The data Start Marker

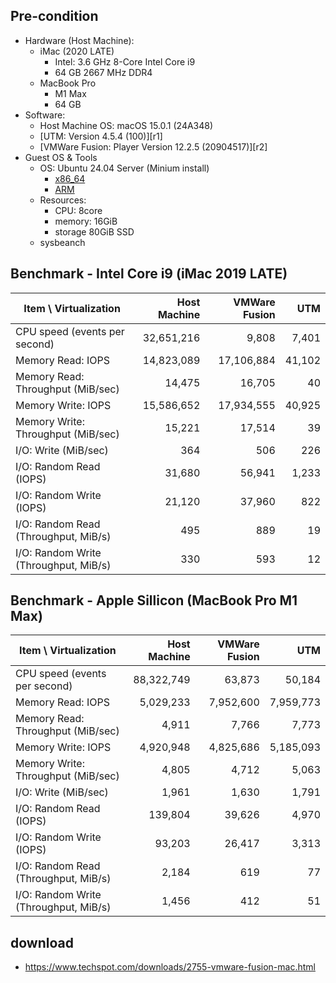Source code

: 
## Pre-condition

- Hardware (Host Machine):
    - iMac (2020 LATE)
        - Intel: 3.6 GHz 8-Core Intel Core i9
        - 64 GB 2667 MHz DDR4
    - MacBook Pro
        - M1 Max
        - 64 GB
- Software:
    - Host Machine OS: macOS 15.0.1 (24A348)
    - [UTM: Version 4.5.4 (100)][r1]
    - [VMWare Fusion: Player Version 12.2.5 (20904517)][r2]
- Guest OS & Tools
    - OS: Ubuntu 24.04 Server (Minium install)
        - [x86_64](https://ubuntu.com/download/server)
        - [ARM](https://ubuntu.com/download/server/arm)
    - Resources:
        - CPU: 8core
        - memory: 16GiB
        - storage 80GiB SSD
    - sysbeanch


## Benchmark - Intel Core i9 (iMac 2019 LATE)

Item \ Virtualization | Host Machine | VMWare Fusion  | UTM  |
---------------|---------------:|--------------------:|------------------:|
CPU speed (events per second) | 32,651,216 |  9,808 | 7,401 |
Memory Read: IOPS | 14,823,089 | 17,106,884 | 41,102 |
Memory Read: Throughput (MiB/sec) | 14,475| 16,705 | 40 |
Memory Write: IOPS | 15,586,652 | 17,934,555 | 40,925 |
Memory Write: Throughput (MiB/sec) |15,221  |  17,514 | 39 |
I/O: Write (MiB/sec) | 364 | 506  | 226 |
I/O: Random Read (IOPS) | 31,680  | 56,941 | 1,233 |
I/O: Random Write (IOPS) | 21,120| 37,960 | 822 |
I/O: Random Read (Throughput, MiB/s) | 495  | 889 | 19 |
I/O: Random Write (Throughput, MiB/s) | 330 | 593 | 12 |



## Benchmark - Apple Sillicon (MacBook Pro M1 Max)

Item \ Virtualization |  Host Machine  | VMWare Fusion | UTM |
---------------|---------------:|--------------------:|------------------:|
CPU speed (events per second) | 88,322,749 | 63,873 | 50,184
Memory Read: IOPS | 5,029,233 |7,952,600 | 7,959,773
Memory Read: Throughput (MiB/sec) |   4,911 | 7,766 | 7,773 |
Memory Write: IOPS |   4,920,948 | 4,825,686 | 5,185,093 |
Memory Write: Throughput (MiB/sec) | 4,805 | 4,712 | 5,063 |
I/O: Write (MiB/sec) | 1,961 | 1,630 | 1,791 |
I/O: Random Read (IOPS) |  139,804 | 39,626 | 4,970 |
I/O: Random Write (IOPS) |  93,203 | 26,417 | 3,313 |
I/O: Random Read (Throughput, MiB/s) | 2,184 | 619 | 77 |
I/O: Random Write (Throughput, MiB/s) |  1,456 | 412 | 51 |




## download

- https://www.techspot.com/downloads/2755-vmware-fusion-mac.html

The data End Marker
The data Start Marker

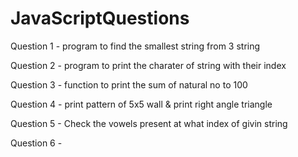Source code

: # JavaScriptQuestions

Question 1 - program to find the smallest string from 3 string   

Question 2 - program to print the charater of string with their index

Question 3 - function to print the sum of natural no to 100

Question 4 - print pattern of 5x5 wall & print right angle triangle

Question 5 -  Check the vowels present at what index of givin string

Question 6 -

The data End Marker
The data Start Marker

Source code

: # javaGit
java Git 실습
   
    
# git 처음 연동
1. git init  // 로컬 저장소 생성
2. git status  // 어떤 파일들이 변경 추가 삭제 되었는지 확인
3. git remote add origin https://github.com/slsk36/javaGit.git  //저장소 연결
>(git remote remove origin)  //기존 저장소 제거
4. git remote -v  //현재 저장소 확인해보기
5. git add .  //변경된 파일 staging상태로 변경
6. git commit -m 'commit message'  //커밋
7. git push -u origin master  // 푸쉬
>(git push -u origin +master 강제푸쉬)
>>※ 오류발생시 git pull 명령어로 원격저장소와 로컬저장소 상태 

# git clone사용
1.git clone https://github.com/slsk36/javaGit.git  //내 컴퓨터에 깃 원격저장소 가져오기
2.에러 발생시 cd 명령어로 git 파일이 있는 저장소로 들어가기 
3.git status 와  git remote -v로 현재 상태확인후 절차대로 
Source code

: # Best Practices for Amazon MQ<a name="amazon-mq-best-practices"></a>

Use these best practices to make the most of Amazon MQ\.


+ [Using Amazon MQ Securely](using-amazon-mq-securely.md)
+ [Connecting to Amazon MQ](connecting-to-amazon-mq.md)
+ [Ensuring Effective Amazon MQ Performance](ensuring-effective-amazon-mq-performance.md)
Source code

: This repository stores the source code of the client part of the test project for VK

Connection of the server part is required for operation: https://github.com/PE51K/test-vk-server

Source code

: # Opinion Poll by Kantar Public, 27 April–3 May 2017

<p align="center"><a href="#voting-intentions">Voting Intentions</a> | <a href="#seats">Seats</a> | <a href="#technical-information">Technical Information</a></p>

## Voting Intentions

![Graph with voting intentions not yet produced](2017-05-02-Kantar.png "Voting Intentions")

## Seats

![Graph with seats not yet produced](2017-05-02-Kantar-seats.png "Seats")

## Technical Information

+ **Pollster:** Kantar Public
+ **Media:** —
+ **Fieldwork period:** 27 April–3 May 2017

The data End Marker

Task to carry out> Copy only this part of the entries above: the line with "remote remove origin)", the line with "period:** 27 April–3 May 2017", and the lines between, all exactly as written.

Problem solution>
>(git remote remove origin)  //기존 저장소 제거
4. git remote -v  //현재 저장소 확인해보기
5. git add .  //변경된 파일 staging상태로 변경
6. git commit -m 'commit message'  //커밋
7. git push -u origin master  // 푸쉬
>(git push -u origin +master 강제푸쉬)
>>※ 오류발생시 git pull 명령어로 원격저장소와 로컬저장소 상태 

# git clone사용
1.git clone https://github.com/slsk36/javaGit.git  //내 컴퓨터에 깃 원격저장소 가져오기
2.에러 발생시 cd 명령어로 git 파일이 있는 저장소로 들어가기 
3.git status 와  git remote -v로 현재 상태확인후 절차대로 
Source code

: # Best Practices for Amazon MQ<a name="amazon-mq-best-practices"></a>

Use these best practices to make the most of Amazon MQ\.


+ [Using Amazon MQ Securely](using-amazon-mq-securely.md)
+ [Connecting to Amazon MQ](connecting-to-amazon-mq.md)
+ [Ensuring Effective Amazon MQ Performance](ensuring-effective-amazon-mq-performance.md)
Source code

: This repository stores the source code of the client part of the test project for VK

Connection of the server part is required for operation: https://github.com/PE51K/test-vk-server

Source code

: # Opinion Poll by Kantar Public, 27 April–3 May 2017

<p align="center"><a href="#voting-intentions">Voting Intentions</a> | <a href="#seats">Seats</a> | <a href="#technical-information">Technical Information</a></p>

## Voting Intentions

![Graph with voting intentions not yet produced](2017-05-02-Kantar.png "Voting Intentions")

## Seats

![Graph with seats not yet produced](2017-05-02-Kantar-seats.png "Seats")

## Technical Information

+ **Pollster:** Kantar Public
+ **Media:** —
+ **Fieldwork period:** 27 April–3 May 2017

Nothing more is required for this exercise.